Frequently highlighted by many as a positive outcome from renegotiation of the North American Free Trade Agreement, the new trade deal between the Canada, Mexico and the United States raised the so-called de minimus thresholds under which low-value parcels can be imported duty/tax free, usually with a simplified customs process.
What is de minimus?
De minimis is a Latin term that means a negligible amount. Canada’s current de minimus level is C$20 — a figure that has not changed since 1985 and is now one of the lowest in the world. By comparison, in France the figure for this type of exemption is €150 and in the UK it is £135. The U.S. raised its de minimus rate to US$800 from US$200 in 2016.
Changes in the USMCA
Under the new USMCA, Canada has agreed to increase its de minimus threshold for express courier shipments to C$150 for duties and C$40 for taxes. This exemption applies to shipments coming from almost anywhere in the world, not just the U.S. or Mexico.
Accordingly, when the new trade deal is ratified, an express shipment valued at C$149 will be able to enter Canada duty free but would be subject to the sales tax of the applicable province where the import is destined (in this example, approximately $17 to $22 in taxes, depending on the province). A package valued at CDN$39 would be exempt from both duty and sales tax.
In the USMCA, Mexico agreed to a US$50 de minimus tax-free threshold, and a US$117 level for tariff-free and simplified customs processing (the previous level had been 645 pesos or roughly US$34).
For its part, the United States agreed to a $100 threshold in the USMCA, but there are no plans to repeal the current level of $800 already established by U.S. law, so the much higher figure will continue to apply to purchases from Mexico and Canada, as well as the rest of the world.
Benefits to Importers
Advocates of the move to raise thresholds not only tout the obvious plus of making e-commerce purchases from U.S. retailers more affordable, but point to the savings government will experience from not collecting duties on small value shipments.
In this regard, they cite a 2016 C.D. Howe report found that the federal government spends four times more on enforcing duties than it takes in from them. The report (commissioned by eBay it should be noted) argued that raising the duty-free threshold would benefit consumers, businesses and the government.
Not Everybody’s Happy
Some Canadian business groups argue that raising the de minimus threshold gives an unfair tax advantage to foreign online retailers over Canadian businesses which have to charge sales of value-added taxes for small items while foreign sellers will be exempted.
Lobby groups such as the Retail Council of Canada fear that the change could result in a massive increase in cross-border orders with negative consequences for Canadian retailers that will have detrimental ramifications throughout the economy including job losses and decreased investment.
When Does It Take Effect?
Changes to the de minimus thresholds are entirely dependant on the USMCA being ratified by all three countries. While the trade agreement is not viewed as facing any serious difficulty being approved by either Canada or Mexico, its passage by Congress in the United States remains far from certain.
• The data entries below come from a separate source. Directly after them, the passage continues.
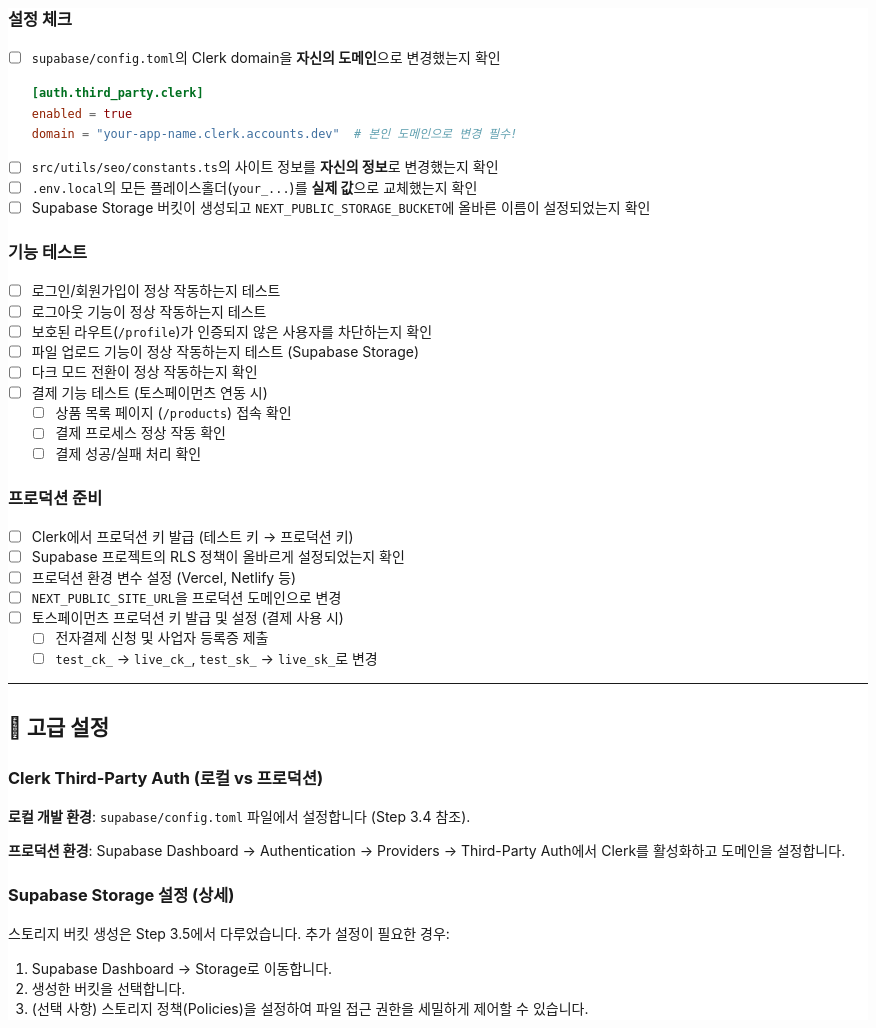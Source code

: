 ### 설정 체크

- [ ] `supabase/config.toml`의 Clerk domain을 **자신의 도메인**으로 변경했는지 확인
  ```toml
  [auth.third_party.clerk]
  enabled = true
  domain = "your-app-name.clerk.accounts.dev"  # 본인 도메인으로 변경 필수!
  ```
- [ ] `src/utils/seo/constants.ts`의 사이트 정보를 **자신의 정보**로 변경했는지 확인
- [ ] `.env.local`의 모든 플레이스홀더(`your_...`)를 **실제 값**으로 교체했는지 확인
- [ ] Supabase Storage 버킷이 생성되고 `NEXT_PUBLIC_STORAGE_BUCKET`에 올바른 이름이 설정되었는지 확인

### 기능 테스트

- [ ] 로그인/회원가입이 정상 작동하는지 테스트
- [ ] 로그아웃 기능이 정상 작동하는지 테스트
- [ ] 보호된 라우트(`/profile`)가 인증되지 않은 사용자를 차단하는지 확인
- [ ] 파일 업로드 기능이 정상 작동하는지 테스트 (Supabase Storage)
- [ ] 다크 모드 전환이 정상 작동하는지 확인
- [ ] 결제 기능 테스트 (토스페이먼츠 연동 시)
  - [ ] 상품 목록 페이지 (`/products`) 접속 확인
  - [ ] 결제 프로세스 정상 작동 확인
  - [ ] 결제 성공/실패 처리 확인

### 프로덕션 준비

- [ ] Clerk에서 프로덕션 키 발급 (테스트 키 → 프로덕션 키)
- [ ] Supabase 프로젝트의 RLS 정책이 올바르게 설정되었는지 확인
- [ ] 프로덕션 환경 변수 설정 (Vercel, Netlify 등)
- [ ] `NEXT_PUBLIC_SITE_URL`을 프로덕션 도메인으로 변경
- [ ] 토스페이먼츠 프로덕션 키 발급 및 설정 (결제 사용 시)
  - [ ] 전자결제 신청 및 사업자 등록증 제출
  - [ ] `test_ck_` → `live_ck_`, `test_sk_` → `live_sk_`로 변경

---

## 🔧 고급 설정

### Clerk Third-Party Auth (로컬 vs 프로덕션)

**로컬 개발 환경**:
`supabase/config.toml` 파일에서 설정합니다 (Step 3.4 참조).

**프로덕션 환경**:
Supabase Dashboard → Authentication → Providers → Third-Party Auth에서 Clerk를 활성화하고 도메인을 설정합니다.

### Supabase Storage 설정 (상세)

스토리지 버킷 생성은 Step 3.5에서 다루었습니다. 추가 설정이 필요한 경우:

1. Supabase Dashboard → Storage로 이동합니다.
2. 생성한 버킷을 선택합니다.
3. (선택 사항) 스토리지 정책(Policies)을 설정하여 파일 접근 권한을 세밀하게 제어할 수 있습니다.
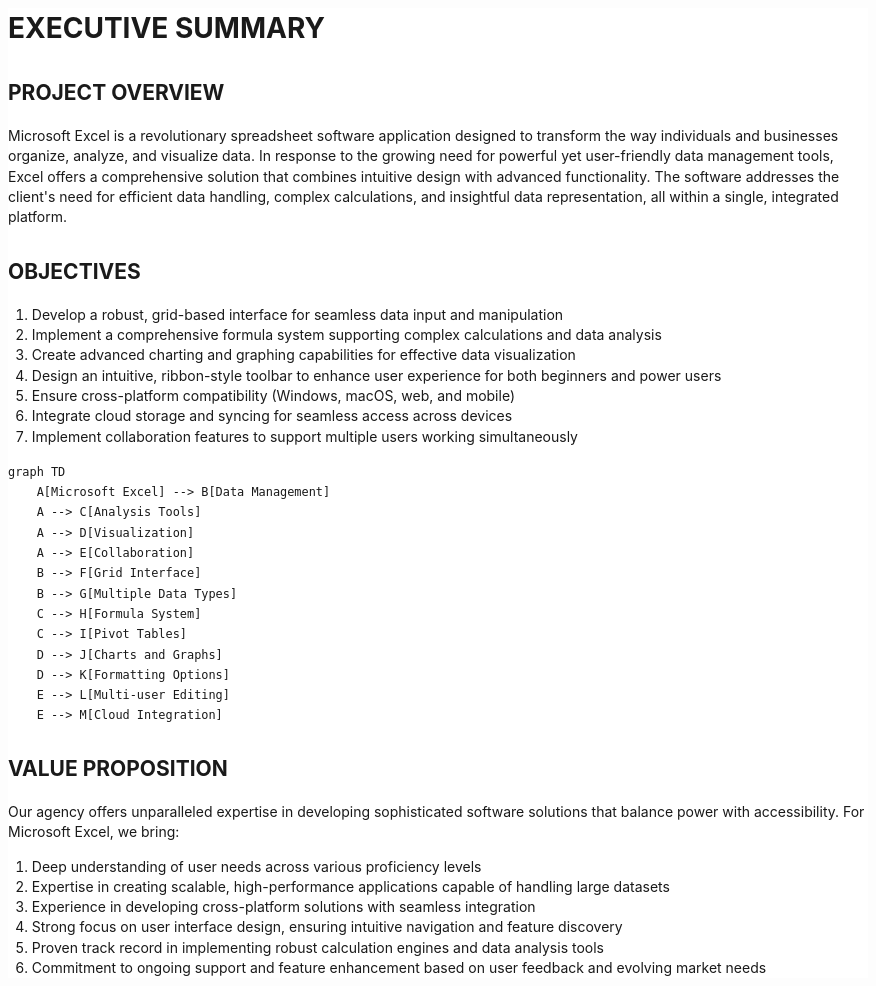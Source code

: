 

# EXECUTIVE SUMMARY

## PROJECT OVERVIEW

Microsoft Excel is a revolutionary spreadsheet software application designed to transform the way individuals and businesses organize, analyze, and visualize data. In response to the growing need for powerful yet user-friendly data management tools, Excel offers a comprehensive solution that combines intuitive design with advanced functionality. The software addresses the client's need for efficient data handling, complex calculations, and insightful data representation, all within a single, integrated platform.

## OBJECTIVES

1. Develop a robust, grid-based interface for seamless data input and manipulation
2. Implement a comprehensive formula system supporting complex calculations and data analysis
3. Create advanced charting and graphing capabilities for effective data visualization
4. Design an intuitive, ribbon-style toolbar to enhance user experience for both beginners and power users
5. Ensure cross-platform compatibility (Windows, macOS, web, and mobile)
6. Integrate cloud storage and syncing for seamless access across devices
7. Implement collaboration features to support multiple users working simultaneously

```mermaid
graph TD
    A[Microsoft Excel] --> B[Data Management]
    A --> C[Analysis Tools]
    A --> D[Visualization]
    A --> E[Collaboration]
    B --> F[Grid Interface]
    B --> G[Multiple Data Types]
    C --> H[Formula System]
    C --> I[Pivot Tables]
    D --> J[Charts and Graphs]
    D --> K[Formatting Options]
    E --> L[Multi-user Editing]
    E --> M[Cloud Integration]
```

## VALUE PROPOSITION

Our agency offers unparalleled expertise in developing sophisticated software solutions that balance power with accessibility. For Microsoft Excel, we bring:

1. Deep understanding of user needs across various proficiency levels
2. Expertise in creating scalable, high-performance applications capable of handling large datasets
3. Experience in developing cross-platform solutions with seamless integration
4. Strong focus on user interface design, ensuring intuitive navigation and feature discovery
5. Proven track record in implementing robust calculation engines and data analysis tools
6. Commitment to ongoing support and feature enhancement based on user feedback and evolving market needs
In accordance with “fast-track” legislation, the implementing legislation for the USMCA is considered a revenue bill and therefore House Democrats have control of the agenda for moving the bill forward. Presently, however, there are a number of divisions within the party over the trade deal with many lawmakers pushing to strengthen its enforcement, labour, and environmental commitments.
The USMCA ratification must happen this year in the U.S. or wait until after 2020 with an impending election season, which would move implementation into early 2021.